Thursday, September 11, 2008


Here's some frakking bizarre news out of Paris: a dog has been allowed to appear as a witness in a murder trial. And I thought the United States justice system was messed up at times.

Is it not the right of the accused in France to be able to cross-examine witnesses against you? How do you cross-examine a dog?

The dog apparently barked when confronted with the accused party. Can't a dog be coached to bark and growl as a response to people it doesn't know? How can you determine if the dog was coached or not?

Couldn't you run this bizarre little experiment outside the courtroom, with a vet or a cop or somebody supervising the dog, then put the person on the stand to testify as to the results? And then that person could be cross-examined, where s/he would then have to testify in cross-examination (under penalty of perjury) that the dog was not coached. And also, to be forced to admit that the fact the dog barked doesn't actually mean anything at all!

Apparently, the French judge praised the animal for his "exemplary behaviour and invaluable assistance." Could that possibly be an actual direct quote, as cited in the story? Wouldn't it really have been something more like "whoza good witness?! You are! Yes you are!"



Anonymous said...

Zoiks! you forgot to mention the dog's name is Scooby Doo. "Like, the defense lawyer should have an easy time with this one, Scoob!"
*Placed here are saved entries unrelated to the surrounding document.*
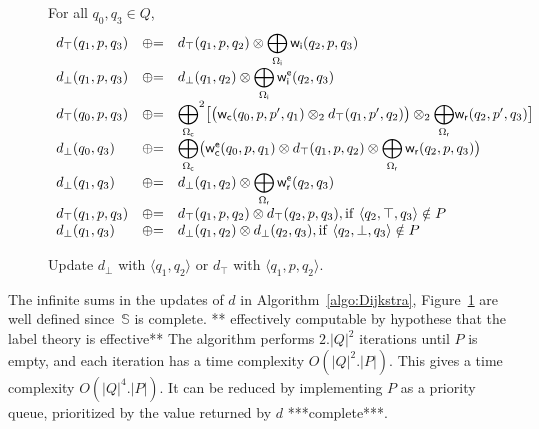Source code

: \documentclass[runningheads]{llncs}
\def\<#1>{\langle #1 \rangle}
\newcommand{\opluseq}{\ensuremath\mathrel{\oplus}=}
\newcommand{\Semiring}{\mathbb{S}}
\def\wei{\mathsf{w}}
\def\Omegai{{\Omega_\mathsf{i}}}
\def\Omegac{{\Omega_\mathsf{c}}}
\def\Omegar{{\Omega_\mathsf{r}}}
\def\Phic{{\Phi_\mathsf{c}}}
\def\weii{{\wei_\mathsf{i}}}
\def\weic{{\wei_\mathsf{c}}}
\def\weir{{\wei_\mathsf{r}}}
\def\weiei{{\wei^\mathsf{e}_\mathsf{i}}}
\def\weiec{{\wei^\mathsf{e}_\mathsf{c}}}
\def\weier{{\wei^\mathsf{e}_\mathsf{r}}}
\begin{document}
\begin{figure}
For all $q_0, q_3 \in Q$, %
\[
\begin{array}{lcl}
d_\top(q_1, p, q_3) & \opluseq &
  d_\top(q_1, p, q_2) \otimes 
  \displaystyle\bigoplus_{\Omegai} \weii(q_2, p, q_3)\\
%
d_\bot(q_1, p, q_3) & \opluseq &
  d_\bot(q_1, q_2) \otimes 
  \displaystyle\bigoplus_{\Omegai} \weiei(q_2, q_3)\\
%     
d_\top(q_0, p, q_3) & \opluseq &
  {\displaystyle\bigoplus_{\Omegac}}^2 
  \bigl[ \bigl( \weic(q_0, p, p', q_1) \otimes_2 
  d_\top(q_1, p', q_2) \bigr) \otimes_2
  {\displaystyle\bigoplus_{\Omegar}} \weir(q_2, p', q_3) \bigr]\\
%
d_\bot(q_0, q_3) & \opluseq &
  {\displaystyle\bigoplus_{\Omegac}}
  \bigl(
  \weiec(q_0, p, q_1) \otimes 
   d_\top(q_1, p, q_2) \otimes
  \displaystyle\bigoplus_{\Omegar} \weir(q_2, p, q_3)\bigr)\\
%
d_\bot(q_1, q_3) & \opluseq &
  d_\bot(q_1, q_2) \otimes 
  \displaystyle\bigoplus_{\Omegar} \weier(q_2, q_3)\\
%
d_\top(q_1, p, q_3) & \opluseq & 
  d_\top(q_1, p, q_2) \otimes d_\top(q_2, p, q_3), 
  \mathrm{if~} \< q_2, \top, q_3> \notin P \\
%
d_\bot(q_1, q_3) & \opluseq & 
  d_\bot(q_1, q_2) \otimes d_\bot(q_2, q_3), \mathrm{if~} \< q_2, \bot, q_3> \notin P \\
\end{array}
\]
%
\caption{Update $d_\bot$ with $\<q_1, q_2>$ or $d_\top$ with $\< q_1, p, q_2>$.} 
\label{fig:best-update}
\end{figure}


\noindent
The infinite sums in the updates of $d$ in Algorithm~\ref{algo:Dijkstra}, 
Figure~\ref{fig:best-update}
are well defined
since~$\Semiring$ is complete.
** effectively computable by hypothese that the label theory is effective**
The algorithm performs $2.|Q|^2$ iterations until $P$ is empty, 
and each iteration has a time complexity $O(|Q|^2 . |P|)$.
This gives a time complexity $O(|Q|^4 . |P|)$. 
It can be reduced by implementing $P$ as a priority queue, 
prioritized by the value returned by $d$
***complete***. %
\end{document}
Weren't they working on a dog-translator that would record responses and then recognize tonal pitches in the barking patterns and give things like "I'm hungry" or "let me outside" or um,... "guilty?"

the mole

Brad said...

Witnesses get coached all the time.

Roland Deschain said...

I can see it now.

A riot breaks out in the courtroom after one of the lawyers has a Milk Bone fall out of his suit pocket, prompting accusations of bribing a witness.

The purgery, the arrests...I only hope that Court TV is there to film it. It'd make for a fun few minutes!